---------- Record set
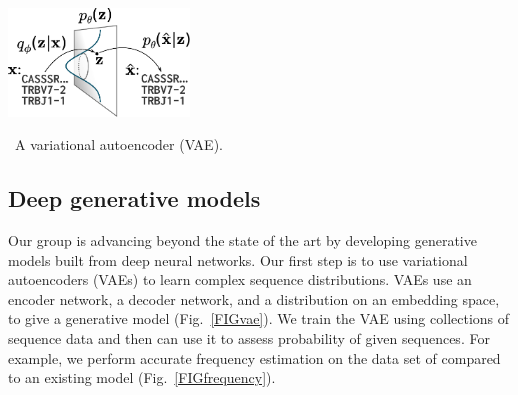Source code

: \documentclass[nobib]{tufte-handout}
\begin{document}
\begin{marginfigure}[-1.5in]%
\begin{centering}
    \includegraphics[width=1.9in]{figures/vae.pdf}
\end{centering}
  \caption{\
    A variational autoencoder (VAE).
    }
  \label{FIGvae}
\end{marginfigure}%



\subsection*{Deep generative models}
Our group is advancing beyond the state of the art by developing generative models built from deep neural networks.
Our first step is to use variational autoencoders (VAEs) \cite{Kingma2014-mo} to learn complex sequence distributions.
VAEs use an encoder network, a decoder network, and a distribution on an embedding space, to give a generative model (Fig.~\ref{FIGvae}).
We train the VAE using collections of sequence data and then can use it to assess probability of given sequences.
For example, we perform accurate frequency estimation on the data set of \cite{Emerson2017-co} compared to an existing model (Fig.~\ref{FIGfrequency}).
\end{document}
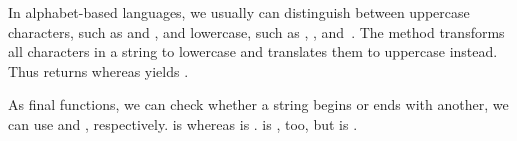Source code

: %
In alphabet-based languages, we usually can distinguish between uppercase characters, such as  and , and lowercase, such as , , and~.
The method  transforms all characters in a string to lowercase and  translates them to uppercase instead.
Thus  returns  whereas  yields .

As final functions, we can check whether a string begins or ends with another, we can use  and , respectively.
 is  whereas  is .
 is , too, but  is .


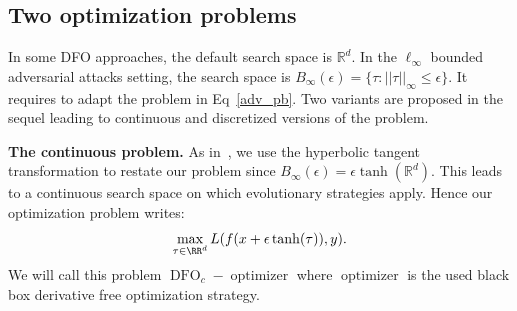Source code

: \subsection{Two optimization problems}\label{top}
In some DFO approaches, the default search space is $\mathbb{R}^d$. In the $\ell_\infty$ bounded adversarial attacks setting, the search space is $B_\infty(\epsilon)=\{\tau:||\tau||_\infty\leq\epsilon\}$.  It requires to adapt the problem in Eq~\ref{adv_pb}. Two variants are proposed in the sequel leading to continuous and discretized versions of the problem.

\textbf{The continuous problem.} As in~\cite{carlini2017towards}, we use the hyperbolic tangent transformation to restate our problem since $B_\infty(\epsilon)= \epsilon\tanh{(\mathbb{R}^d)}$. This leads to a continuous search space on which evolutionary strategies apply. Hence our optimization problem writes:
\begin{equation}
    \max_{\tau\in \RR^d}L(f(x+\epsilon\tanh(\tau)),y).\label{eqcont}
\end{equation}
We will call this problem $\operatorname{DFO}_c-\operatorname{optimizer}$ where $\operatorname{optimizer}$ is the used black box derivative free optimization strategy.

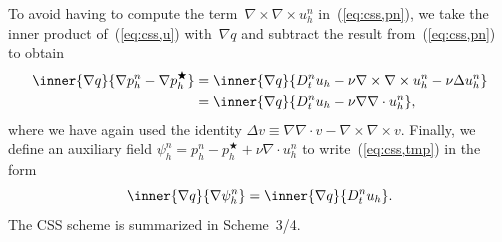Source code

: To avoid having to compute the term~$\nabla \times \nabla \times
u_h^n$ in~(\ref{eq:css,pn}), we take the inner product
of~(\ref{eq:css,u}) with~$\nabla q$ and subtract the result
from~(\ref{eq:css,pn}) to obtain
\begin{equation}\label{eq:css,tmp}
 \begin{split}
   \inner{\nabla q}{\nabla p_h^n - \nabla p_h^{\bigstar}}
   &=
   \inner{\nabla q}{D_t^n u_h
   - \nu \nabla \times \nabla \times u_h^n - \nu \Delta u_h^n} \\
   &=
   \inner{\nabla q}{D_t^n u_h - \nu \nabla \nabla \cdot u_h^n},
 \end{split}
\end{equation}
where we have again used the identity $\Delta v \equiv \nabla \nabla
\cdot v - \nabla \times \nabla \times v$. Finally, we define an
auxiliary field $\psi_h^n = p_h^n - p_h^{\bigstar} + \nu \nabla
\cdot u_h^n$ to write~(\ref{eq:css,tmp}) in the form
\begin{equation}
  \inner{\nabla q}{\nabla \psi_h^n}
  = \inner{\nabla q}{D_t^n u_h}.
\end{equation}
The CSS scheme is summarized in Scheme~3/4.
--------------------
---------- Record set
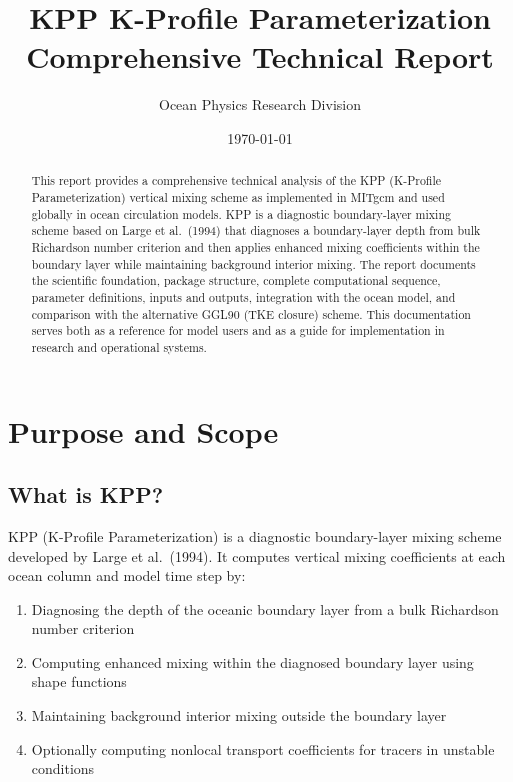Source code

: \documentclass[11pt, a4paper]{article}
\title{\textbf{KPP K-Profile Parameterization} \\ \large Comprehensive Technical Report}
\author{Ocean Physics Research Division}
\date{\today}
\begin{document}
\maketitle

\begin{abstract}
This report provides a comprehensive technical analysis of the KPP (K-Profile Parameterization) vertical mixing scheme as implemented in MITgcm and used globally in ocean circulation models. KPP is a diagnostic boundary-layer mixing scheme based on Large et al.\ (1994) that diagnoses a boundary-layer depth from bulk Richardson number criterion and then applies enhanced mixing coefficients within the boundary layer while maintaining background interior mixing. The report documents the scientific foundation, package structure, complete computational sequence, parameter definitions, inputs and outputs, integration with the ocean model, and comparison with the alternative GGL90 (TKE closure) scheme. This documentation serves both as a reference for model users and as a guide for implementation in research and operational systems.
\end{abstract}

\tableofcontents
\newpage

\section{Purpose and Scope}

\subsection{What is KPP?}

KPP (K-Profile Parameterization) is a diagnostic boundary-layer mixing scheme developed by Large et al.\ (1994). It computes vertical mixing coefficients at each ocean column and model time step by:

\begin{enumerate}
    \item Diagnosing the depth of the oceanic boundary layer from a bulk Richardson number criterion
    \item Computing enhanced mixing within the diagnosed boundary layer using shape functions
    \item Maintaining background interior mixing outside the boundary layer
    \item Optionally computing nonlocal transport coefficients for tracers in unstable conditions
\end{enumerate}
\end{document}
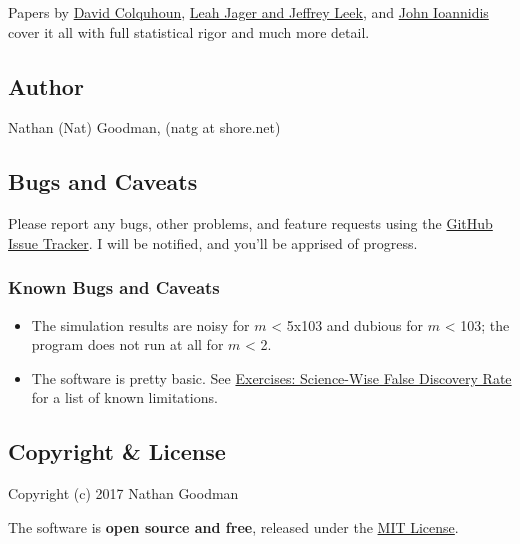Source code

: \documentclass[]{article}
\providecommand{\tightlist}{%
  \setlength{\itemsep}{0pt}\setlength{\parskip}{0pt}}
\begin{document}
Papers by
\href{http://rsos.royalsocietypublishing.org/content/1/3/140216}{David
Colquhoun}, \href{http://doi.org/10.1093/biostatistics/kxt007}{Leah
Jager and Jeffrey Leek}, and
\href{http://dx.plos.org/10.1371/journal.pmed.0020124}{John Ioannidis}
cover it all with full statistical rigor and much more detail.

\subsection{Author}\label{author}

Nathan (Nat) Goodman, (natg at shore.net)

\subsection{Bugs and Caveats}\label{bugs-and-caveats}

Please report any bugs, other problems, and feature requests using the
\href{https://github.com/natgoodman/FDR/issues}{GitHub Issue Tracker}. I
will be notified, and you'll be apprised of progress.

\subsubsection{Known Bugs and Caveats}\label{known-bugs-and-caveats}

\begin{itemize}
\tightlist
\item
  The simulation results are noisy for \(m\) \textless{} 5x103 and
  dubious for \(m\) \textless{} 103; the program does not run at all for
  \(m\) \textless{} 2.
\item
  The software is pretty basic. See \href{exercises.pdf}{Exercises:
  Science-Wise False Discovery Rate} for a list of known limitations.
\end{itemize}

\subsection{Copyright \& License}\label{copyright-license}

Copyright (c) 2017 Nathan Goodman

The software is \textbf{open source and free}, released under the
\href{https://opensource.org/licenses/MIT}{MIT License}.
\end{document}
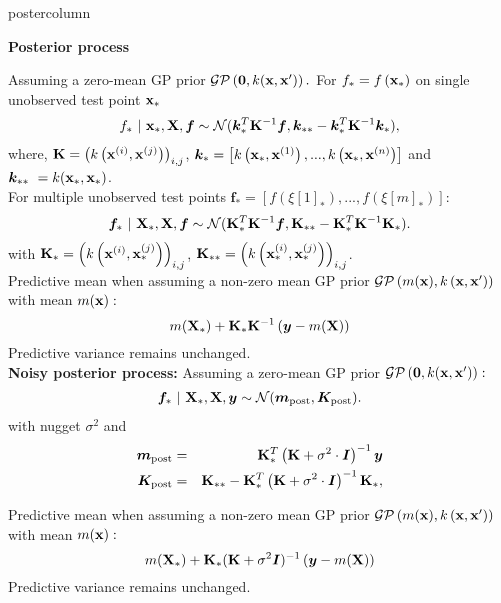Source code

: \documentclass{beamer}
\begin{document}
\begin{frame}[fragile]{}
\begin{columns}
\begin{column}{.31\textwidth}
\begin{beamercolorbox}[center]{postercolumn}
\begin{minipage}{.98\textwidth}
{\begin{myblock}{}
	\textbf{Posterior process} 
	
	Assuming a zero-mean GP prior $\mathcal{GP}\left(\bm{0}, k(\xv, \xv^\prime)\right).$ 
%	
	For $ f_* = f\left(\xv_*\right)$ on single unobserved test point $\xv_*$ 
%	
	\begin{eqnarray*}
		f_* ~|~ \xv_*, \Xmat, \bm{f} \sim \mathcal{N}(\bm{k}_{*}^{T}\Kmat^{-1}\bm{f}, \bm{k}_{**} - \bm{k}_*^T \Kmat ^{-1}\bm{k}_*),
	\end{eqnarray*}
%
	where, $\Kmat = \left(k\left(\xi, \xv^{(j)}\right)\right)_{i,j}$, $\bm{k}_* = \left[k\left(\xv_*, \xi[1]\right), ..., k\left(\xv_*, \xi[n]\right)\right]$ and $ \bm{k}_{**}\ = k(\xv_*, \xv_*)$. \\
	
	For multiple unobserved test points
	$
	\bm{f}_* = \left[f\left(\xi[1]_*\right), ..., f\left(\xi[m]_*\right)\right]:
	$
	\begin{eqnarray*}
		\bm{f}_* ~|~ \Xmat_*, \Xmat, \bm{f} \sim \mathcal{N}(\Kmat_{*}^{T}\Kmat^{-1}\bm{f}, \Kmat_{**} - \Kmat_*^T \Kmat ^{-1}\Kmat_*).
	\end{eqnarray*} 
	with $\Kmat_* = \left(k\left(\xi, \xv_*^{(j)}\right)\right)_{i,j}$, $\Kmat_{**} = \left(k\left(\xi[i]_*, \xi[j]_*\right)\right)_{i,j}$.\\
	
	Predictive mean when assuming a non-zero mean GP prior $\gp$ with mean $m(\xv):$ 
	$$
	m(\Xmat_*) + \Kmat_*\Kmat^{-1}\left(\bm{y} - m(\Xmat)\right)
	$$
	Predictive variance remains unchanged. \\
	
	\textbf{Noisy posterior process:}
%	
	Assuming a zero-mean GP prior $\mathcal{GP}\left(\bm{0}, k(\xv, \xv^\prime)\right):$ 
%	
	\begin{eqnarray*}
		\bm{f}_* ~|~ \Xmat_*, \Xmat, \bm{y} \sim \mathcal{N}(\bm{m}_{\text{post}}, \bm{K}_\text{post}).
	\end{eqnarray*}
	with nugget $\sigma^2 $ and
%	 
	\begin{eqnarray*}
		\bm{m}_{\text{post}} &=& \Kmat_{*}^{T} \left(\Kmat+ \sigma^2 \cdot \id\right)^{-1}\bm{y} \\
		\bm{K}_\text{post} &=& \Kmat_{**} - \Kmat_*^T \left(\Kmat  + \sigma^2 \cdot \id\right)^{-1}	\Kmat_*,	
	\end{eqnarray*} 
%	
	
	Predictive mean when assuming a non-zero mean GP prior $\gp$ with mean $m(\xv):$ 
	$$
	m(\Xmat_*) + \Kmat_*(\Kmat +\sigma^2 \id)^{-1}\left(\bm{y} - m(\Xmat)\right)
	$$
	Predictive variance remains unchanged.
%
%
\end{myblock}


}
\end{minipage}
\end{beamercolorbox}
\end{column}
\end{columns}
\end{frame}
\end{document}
--------------------
---------- Record set
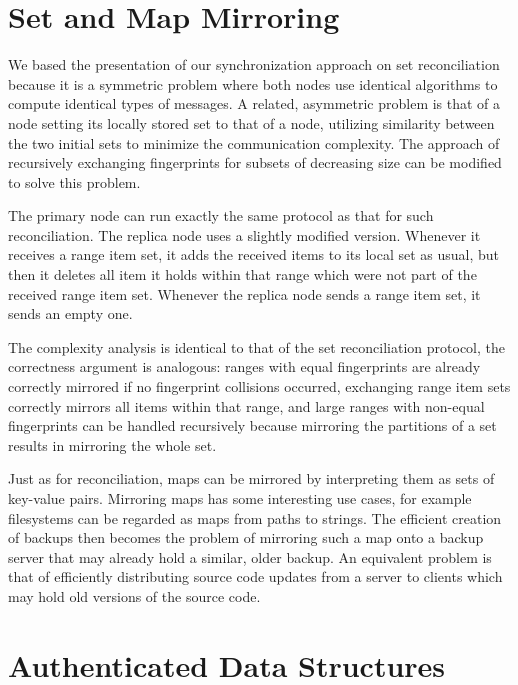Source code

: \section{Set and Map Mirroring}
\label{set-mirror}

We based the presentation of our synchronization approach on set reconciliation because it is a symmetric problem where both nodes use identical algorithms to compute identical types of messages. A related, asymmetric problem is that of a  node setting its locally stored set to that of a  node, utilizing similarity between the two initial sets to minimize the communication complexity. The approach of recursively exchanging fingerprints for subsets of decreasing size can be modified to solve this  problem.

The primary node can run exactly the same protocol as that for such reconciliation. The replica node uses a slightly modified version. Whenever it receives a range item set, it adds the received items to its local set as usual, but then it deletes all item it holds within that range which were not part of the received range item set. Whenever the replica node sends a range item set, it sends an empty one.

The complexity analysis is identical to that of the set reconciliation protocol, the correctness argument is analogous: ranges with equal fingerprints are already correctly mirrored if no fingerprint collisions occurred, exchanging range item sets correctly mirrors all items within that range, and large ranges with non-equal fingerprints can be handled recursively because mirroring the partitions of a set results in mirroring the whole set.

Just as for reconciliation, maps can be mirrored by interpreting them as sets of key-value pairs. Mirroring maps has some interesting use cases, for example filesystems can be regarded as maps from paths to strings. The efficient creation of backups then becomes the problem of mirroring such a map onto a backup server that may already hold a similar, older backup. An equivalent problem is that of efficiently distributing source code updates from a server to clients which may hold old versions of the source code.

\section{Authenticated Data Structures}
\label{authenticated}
--------------------
Copy out each line of the listing that holds the word "problems".

: \subsection{Two optimization problems}\label{top}
Please report any bugs, other problems, and feature requests using the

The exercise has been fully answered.